Pas d’agent secret dans les romans d’Alexander McCall Smith, mais une détective privée atypique et attachante, qui est surtout un joli prétexte pour découvrir de l’intérieur le Botswana, un pays que connaît très bien l’auteur, lui qui au gré de sa vie oscillera entre le continent qui l’a vu naître en 1948 et l’Écosse dont est originaire sa famille. Élevé à Bulawayo, il enseignera au début des années 1980 à Gaborone, une expérience visiblement marquante puisqu’en 1998 il se lancera en écriture en publiant Mma Ramotswe détective, un premier tome inaugural d’une série mondialement célébrée qui se retrouve en français dans la mythique collection « Grands détectives » des éditions 10-18. Precious Ramotswe, une quadragénaire séparée d’un ex-compagnon violent, a décidé de créer dans la petite ville de Tlokweng l’Agence n° 1 des dames détectives du Botswana, la première du pays ! Se fiant plus à ses intuitions et à son sens des relations humaines qu’aux indices tangibles, la jeune femme va enchaîner les succès, dressant une fresque intime du Botswana et s’autorisant par ailleurs une nouvelle histoire d’amour, bien plus romantique. Alexander McCall Smith écrira une vingtaine d’aventures botswanaises avant de se tourner vers de nouveaux horizons. La réception de sa saga est telle qu’elle a été traduite dans plus de trente langues et fait le bonheur de lecteurs du monde entier.

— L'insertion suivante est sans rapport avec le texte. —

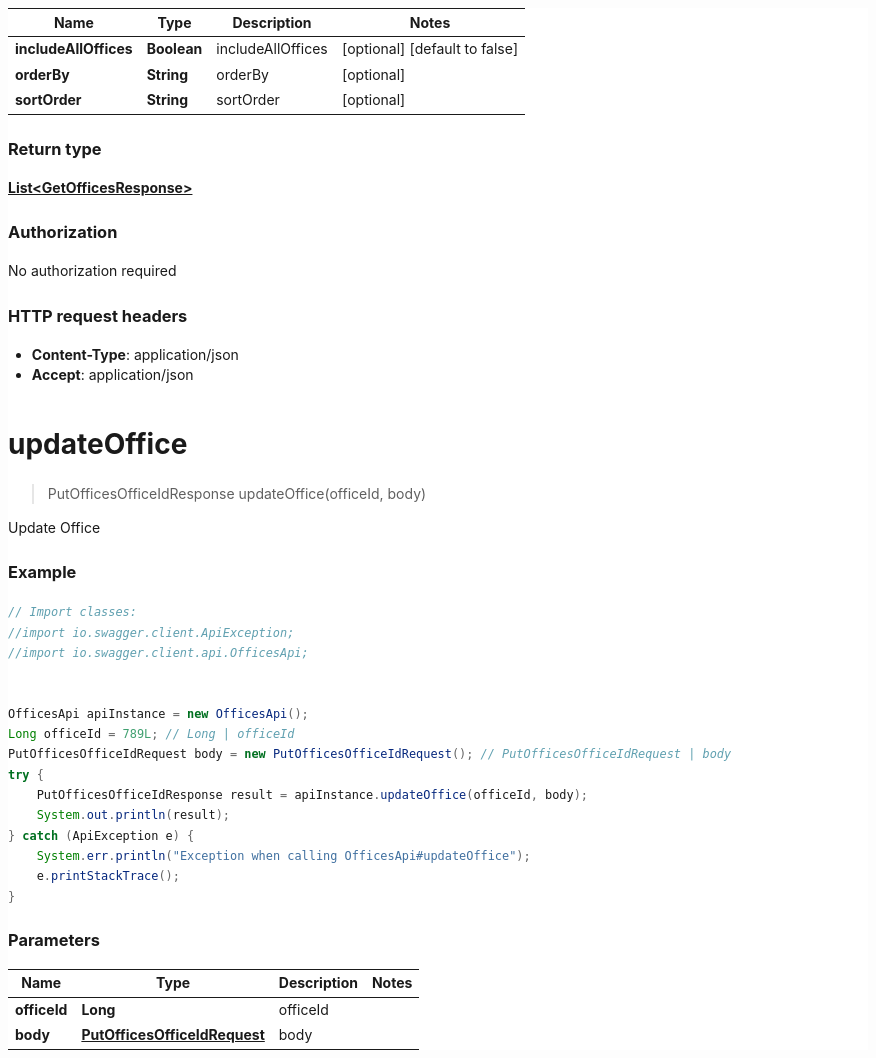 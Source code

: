Name | Type | Description  | Notes
------------- | ------------- | ------------- | -------------
 **includeAllOffices** | **Boolean**| includeAllOffices | [optional] [default to false]
 **orderBy** | **String**| orderBy | [optional]
 **sortOrder** | **String**| sortOrder | [optional]

### Return type

[**List&lt;GetOfficesResponse&gt;**](GetOfficesResponse.md)

### Authorization

No authorization required

### HTTP request headers

 - **Content-Type**: application/json
 - **Accept**: application/json

<a name="updateOffice"></a>
# **updateOffice**
> PutOfficesOfficeIdResponse updateOffice(officeId, body)

Update Office



### Example
```java
// Import classes:
//import io.swagger.client.ApiException;
//import io.swagger.client.api.OfficesApi;


OfficesApi apiInstance = new OfficesApi();
Long officeId = 789L; // Long | officeId
PutOfficesOfficeIdRequest body = new PutOfficesOfficeIdRequest(); // PutOfficesOfficeIdRequest | body
try {
    PutOfficesOfficeIdResponse result = apiInstance.updateOffice(officeId, body);
    System.out.println(result);
} catch (ApiException e) {
    System.err.println("Exception when calling OfficesApi#updateOffice");
    e.printStackTrace();
}
```

### Parameters

Name | Type | Description  | Notes
------------- | ------------- | ------------- | -------------
 **officeId** | **Long**| officeId |
 **body** | [**PutOfficesOfficeIdRequest**](PutOfficesOfficeIdRequest.md)| body |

… et une littérature de natifs

Peut-être encore un peu timide, ou ne bénéficiant par des faveurs d’une publicité qui ferait fi des frontières du pays, la littérature écrite par des Botswanais existe néanmoins, comme le prouvent les écrits de Unity Dow. Fortement impliquée dans la vie politique de son pays et militante investie dans la lutte pour les droits des femmes, son roman Les Cris de l’innocente publié chez Actes Sud en 2006 met en scène Amantle, une enquêtrice au fort tempérament qui va tout faire pour que la mort de la petite Neo, trop facilement imputée aux errances d’un lion, soit élucidée. Bien que la France l’ait honorée de l’ordre national de la Légion d’honneur en juillet 2010, il est à déplorer que ce roman – qui est d’ailleurs malheureusement épuisé – soit le seul à avoir été traduit alors que Unity Dow en a publié cinq, notamment en 2010 Saturday Is for Funerals aux éditions anglaise Harvard University Press, qui a été unanimement salué par la critique internationale puis distingué à plusieurs reprises aux États-Unis.

Qui voudra entendre les nouvelles voix de la littérature botswanaise n’aura donc pour autre choix que de pratiquer son anglais, par exemple en se procurant un exemplaire de Goodbye to Power ou de Love on the Rocks d’Andrew Sesinyi, né en 1952, ou en creusant l’œuvre de Moteane Melam, professeur d’université, qui aura publié tour à tour en Afrique du Sud (Living and Partly Living en 1996), aux États-Unis (Children of the Twilight Zone en 1999) et au Botswana (Baptism of Fire and Others Stories, 2010). Une autre façon de humer l’air du temps en matière de littérature contemporaine est de s’offrir quelques pérégrinations sur la Toile, et c’est d’ailleurs sur Internet que Siyanda Mohutsiwa, née en 1993, s’est fait connaître en lançant un hashtag qui est devenu viral. Désormais écrivaine et conférencière, elle représente une nouvelle génération qui demande à se faire entendre.